Chapter 1 Project Setup and Reproducible Workflows

A well-organized project structure is one of the foundations of reproducible data analysis. In real-world projects, data files, scripts, figures, notes, reports, and outputs can quickly become difficult to manage if they are not organized consistently. Poor organization often leads to broken file paths, duplicated work, missing outputs, and confusion about which version of a file should be used.

This chapter introduces a simple workflow for organizing R projects using RStudio Projects, relative file paths, R Markdown, and bookdown. The goal is not only to keep files tidy, but also to make analyses easier to reproduce, easier to review, and easier to share with others.

By the end of this chapter, you should be able to create a structured RStudio project, organize files into logical folders, work with relative file paths, and understand the role of Git and GitHub in reproducible workflows.

1.1 Organizing a reproducible project

A typical data analysis project includes several different types of files. These often include raw datasets, cleaned datasets, R scripts, figures, tables, notes, and reports. Without a clear structure, projects can quickly become difficult to navigate and maintain.

A good project structure helps you keep related files together and reduces the likelihood of errors. It also makes collaboration easier because other users can understand the workflow more quickly. Bookdown provides a framework for creating reproducible books and technical documents directly from R Markdown files Xie (2016). Reproducible workflows are an important component of modern data analysis Xie (2015).

For this course, all work should be placed inside a single main project folder. Within that folder, separate folders should be created for raw data, generated outputs, reports, and archived material.

A recommended structure is shown below.

Data-Management-with-R/
│
├── data_management.Rproj
├── index.Rmd
├── 01_project_setup.Rmd
├── 02_tidyverse_basics.Rmd
├── 03_joining_data.Rmd
├── 04_data_cleaning.Rmd
├── 05_strings_regex.Rmd
├── 06_visualization.Rmd
├── 07_exploratory_analysis.Rmd
├── 08_storyboard_reporting.Rmd
│
├── Raw Data/
├── Outputs/
├── docs/
├── archive/
│
├── _bookdown.yml
├── _output.yml
├── style.css
├── README.md
├── LICENSE
└── .gitignore

The .Rproj file allows RStudio to recognize the project and automatically set the correct working directory. The .Rmd files contain the book chapters, while the Raw Data/ folder stores original datasets that should remain unchanged throughout the analysis process.

The Outputs/ folder should contain generated files such as cleaned datasets, tables, and figures. The docs/ folder stores the rendered bookdown website, while the archive/ folder can be used for old drafts or unused material that should not be deleted permanently.

The _bookdown.yml file controls the order of chapters and output settings, and _output.yml controls formatting options for the final rendered book.

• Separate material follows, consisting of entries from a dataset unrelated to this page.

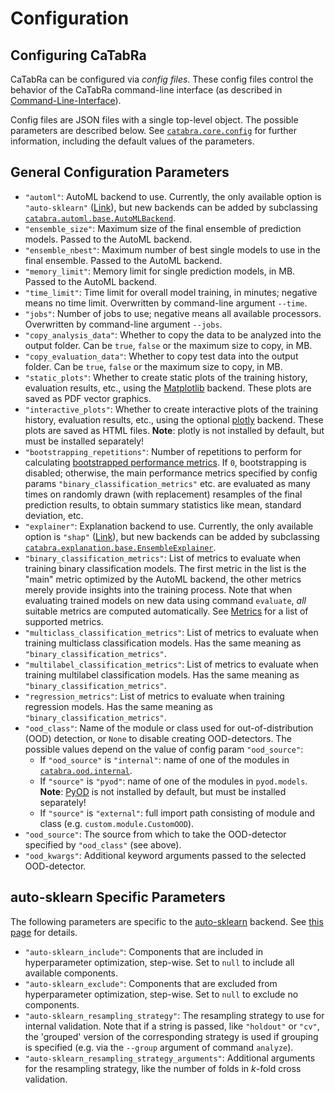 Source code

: # Configuration

## Configuring CaTabRa

CaTabRa can be configured via *config files*. These config files control the behavior of the CaTabRa command-line
interface (as described in [Command-Line-Interface](https://catabra.readthedocs.io/en/latest/app_docs/cli_link.html)).

Config files are JSON files with a single top-level object. The possible parameters are described below.
See [`catabra.core.config`](https://github.com/risc-mi/catabra/tree/main/catabra/core/config.py) for further
information, including the default values of the parameters.

## General Configuration Parameters
* `"automl"`: AutoML backend to use. Currently, the only available option is `"auto-sklearn"`
    ([Link](https://automl.github.io/auto-sklearn/master/)), but new backends can be added by subclassing
    [`catabra.automl.base.AutoMLBackend`](https://github.com/risc-mi/catabra/tree/main/catabra/automl/base.py).
* `"ensemble_size"`: Maximum size of the final ensemble of prediction models. Passed to the AutoML backend.
* `"ensemble_nbest"`: Maximum number of best single models to use in the final ensemble. Passed to the AutoML
    backend.
* `"memory_limit"`: Memory limit for single prediction models, in MB. Passed to the AutoML backend.
* `"time_limit"`: Time limit for overall model training, in minutes; negative means no time limit. Overwritten by
    command-line argument `--time`.
* `"jobs"`: Number of jobs to use; negative means all available processors. Overwritten by command-line argument
    `--jobs`.
* `"copy_analysis_data"`: Whether to copy the data to be analyzed into the output folder. Can be `true`, `false` or the
    maximum size to copy, in MB.
* `"copy_evaluation_data"`: Whether to copy test data into the output folder. Can be `true`, `false` or the
    maximum size to copy, in MB.
* `"static_plots"`: Whether to create static plots of the training history, evaluation results, etc., using the
    [Matplotlib](https://matplotlib.org/) backend. These plots are saved as PDF vector graphics.
* `"interactive_plots"`: Whether to create interactive plots of the training history, evaluation results, etc., using
    the optional [plotly](https://plotly.com/python/) backend. These plots are saved as HTML files. **Note**: plotly
    is not installed by default, but must be installed separately!
* `"bootstrapping_repetitions"`: Number of repetitions to perform for calculating
    [bootstrapped performance metrics](https://en.wikipedia.org/wiki/Bootstrapping_(statistics)).
    If `0`, bootstrapping is disabled; otherwise, the main performance metrics specified by config params
    `"binary_classification_metrics"` etc. are evaluated as many times on randomly drawn (with replacement) resamples
    of the final prediction results, to obtain summary statistics like mean, standard deviation, etc.
* `"explainer"`: Explanation backend to use. Currently, the only available option is `"shap"`
    ([Link](https://github.com/slundberg/shap)), but new backends can be added by subclassing
    [`catabra.explanation.base.EnsembleExplainer`](https://github.com/risc-mi/catabra/tree/main/catabra/explanation/base.py).
* `"binary_classification_metrics"`: List of metrics to evaluate when training binary classification models. The first
    metric in the list is the "main" metric optimized by the AutoML backend, the other metrics merely provide insights
    into the training process. Note that when evaluating trained models on new data using command `evaluate`, *all*
    suitable metrics are computed automatically.
    See [Metrics](https://catabra.readthedocs.io/en/latest/app_docs/metrics_link.html) for a list of supported metrics.
* `"multiclass_classification_metrics"`: List of metrics to evaluate when training multiclass classification models.
    Has the same meaning as `"binary_classification_metrics"`.
* `"multilabel_classification_metrics"`: List of metrics to evaluate when training multilabel classification models.
    Has the same meaning as `"binary_classification_metrics"`.
* `"regression_metrics"`: List of metrics to evaluate when training regression models.
    Has the same meaning as `"binary_classification_metrics"`.
* `"ood_class"`: Name of the module or class used for out-of-distribution (OOD) detection, or `None` to disable
    creating OOD-detectors. The possible values depend on the value of config param `"ood_source"`:
  * If `"ood_source"` is `"internal"`: name of one of the modules in
    [`catabra.ood.internal`](https://github.com/risc-mi/catabra/tree/main/catabra/ood/internal).
  * If `"source"` is `"pyod"`: name of one of the modules in `pyod.models`.
      **Note**: [PyOD](https://github.com/yzhao062/pyod) is not installed by default, but must be installed separately!
  * If `"source"` is `"external"`: full import path consisting of module and class (e.g. `custom.module.CustomOOD`).
* `"ood_source"`: The source from which to take the OOD-detector specified by `"ood_class"` (see above).
* `"ood_kwargs"`: Additional keyword arguments passed to the selected OOD-detector.

## auto-sklearn Specific Parameters

The following parameters are specific to the [auto-sklearn](https://automl.github.io/auto-sklearn/master/) backend.
See [this page](https://automl.github.io/auto-sklearn/master/api.html) for details.
* `"auto-sklearn_include"`: Components that are included in hyperparameter optimization, step-wise. Set to `null` to include all
    available components.
* `"auto-sklearn_exclude"`: Components that are excluded from hyperparameter optimization, step-wise. Set to `null` to exclude no
    components.
* `"auto-sklearn_resampling_strategy"`: The resampling strategy to use for internal validation. Note that if a string is passed,
    like `"holdout"` or `"cv"`, the 'grouped' version of the corresponding strategy is used if grouping is specified
    (e.g. via the `--group` argument of command `analyze`).
* `"auto-sklearn_resampling_strategy_arguments"`: Additional arguments for the resampling strategy, like the number of folds in
    *k*-fold cross validation.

One of the most common beginner mistakes in R is working with files scattered across different folders. Keeping all project files inside a single RStudio Project helps avoid many file path and working directory problems.

1.2 Working with RStudio Projects and file paths

An RStudio Project provides a dedicated working environment for a single analysis or course. Instead of opening individual files manually from different folders, the entire project can be opened through the .Rproj file.

To create a new project in RStudio, select File > New Project and either create a new directory or connect to an existing folder. Once the project is created, opening the .Rproj file automatically sets the project folder as the working directory.

Using projects becomes especially important when working with file paths. Many beginners use absolute file paths that only work on their own computer. For example:

read_csv("C:/Users/YourName/Desktop/Data/Population_Estimates.csv")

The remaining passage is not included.